A doctor of any 'pathy' or for that matter, even the public now agrees, after hearing corona stories, no two patients with the same disease behave similarly. Though a surgeon from modern medicine achieves a 24 x 7 x 365 x 3 years' training in surgery, built on a strong foundation of anatomy, physiology, pathology, microbiology and medicine, they undertake further training to achieve competence. The most important aspect of this exercise is to ensure – 'Do No Harm'. He/she acquires the skill to differentiate between patients and their seemingly similar conditions to decide whom to operate, how to operate, where to operate and most important, when not to operate. Gauging pre-operative safety, intra-operative anaesthesia, post- op uneventful recovery is all an integral part of this holistic approach.
Public health at risk
The notification is silent on the anaesthesia part or the post-op drugs. The display of the same degree, MS, as done by allopaths by these 'Ayushpaths' will falsely lure many innocent people to get treated by them without their will. Why has no NGO, no political party, or media taken note of such a blatant attempt to risk public health? Won’t it be too late to wake up if such a notification with long-term consequences is brushed under the carpet? The followers of modern medicine are obviously crying foul but their attempt to project it as a public health issue is being considered as their vested interest. Is that so? Does anyone reading this article have an iota of doubt that a more competent and trained person need not worry about such competition? Does 'atmanirbar' means promoting ‘Make In India’ or allowing 'desis' to use 'videshi' means?

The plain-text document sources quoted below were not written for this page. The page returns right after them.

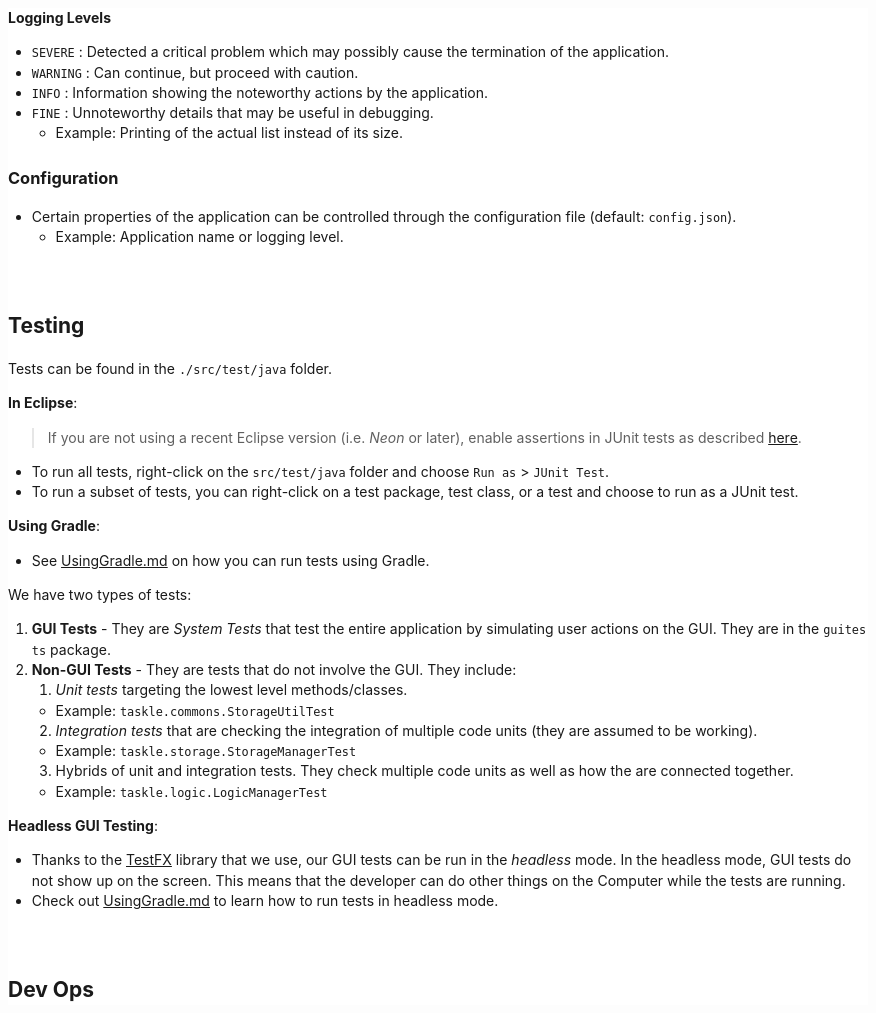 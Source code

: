 **Logging Levels**

* `SEVERE` : Detected a critical problem which may possibly cause the termination of the application.
* `WARNING` : Can continue, but proceed with caution.
* `INFO` : Information showing the noteworthy actions by the application.
* `FINE` : Unnoteworthy details that may be useful in debugging.
	* Example: Printing of the actual list instead of its size.

### Configuration

* Certain properties of the application can be controlled through the configuration file (default: `config.json`).
	* Example: Application name or logging level.

<br>

## Testing

Tests can be found in the `./src/test/java` folder.

**In Eclipse**:
> If you are not using a recent Eclipse version (i.e. _Neon_ or later), enable assertions in JUnit tests as described [here](http://stackoverflow.com/questions/2522897/eclipse-junit-ea-vm-option).

* To run all tests, right-click on the `src/test/java` folder and choose `Run as` > `JUnit Test`.
* To run a subset of tests, you can right-click on a test package, test class, or a test and choose to run as a JUnit test.

**Using Gradle**:
* See [UsingGradle.md](UsingGradle.md) on how you can run tests using Gradle.

We have two types of tests:

1. **GUI Tests** - They are _System Tests_ that test the entire application by simulating user actions on the GUI. They are in the `guitests` package.
2. **Non-GUI Tests** - They are tests that do not involve the GUI. They include:
   1. _Unit tests_ targeting the lowest level methods/classes.
	* Example: `taskle.commons.StorageUtilTest`
   2. _Integration tests_ that are checking the integration of multiple code units (they are assumed to be working).
	* Example: `taskle.storage.StorageManagerTest`
   3. Hybrids of unit and integration tests. They check multiple code units as well as how the are connected together.
	* Example: `taskle.logic.LogicManagerTest`
  
**Headless GUI Testing**:
* Thanks to the [TestFX](https://github.com/TestFX/TestFX) library that we use, our GUI tests can be run in the _headless_ mode. In the headless mode, GUI tests do not show up on the screen. This means that the developer can do other things on the Computer while the tests are running.
* Check out [UsingGradle.md](UsingGradle.md#running-tests) to learn how to run tests in headless mode.

<br>

## Dev Ops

The AYUSH Mantralaya, supposed to promote Indian methods of treatment, has, in fact, only concentrated on getting back-door permission for its graduates who could not make it to the allopathy stream due to lesser marks, to practise modern medicine after studying brief courses in the same. If Indian medicine is so good, why shy away from practising it? Why the crying need to be allowed to practise modern medicine? If it’s the numbers we are working on, then why not convert all AYUSH colleges into colleges of modern medicine and have more numbers of doctors per lakh of the population. There are many questions posed by these actions of the Government but will those affected ask them or continue to be silent spectators to the beginning of the death of a system of medicine that has saved so many of their loved ones at one time or the other.
The writer is Managing Trustee, Association of Medical Consultants, Mumbai, and Consultant Surgeon, Bombay Hospital.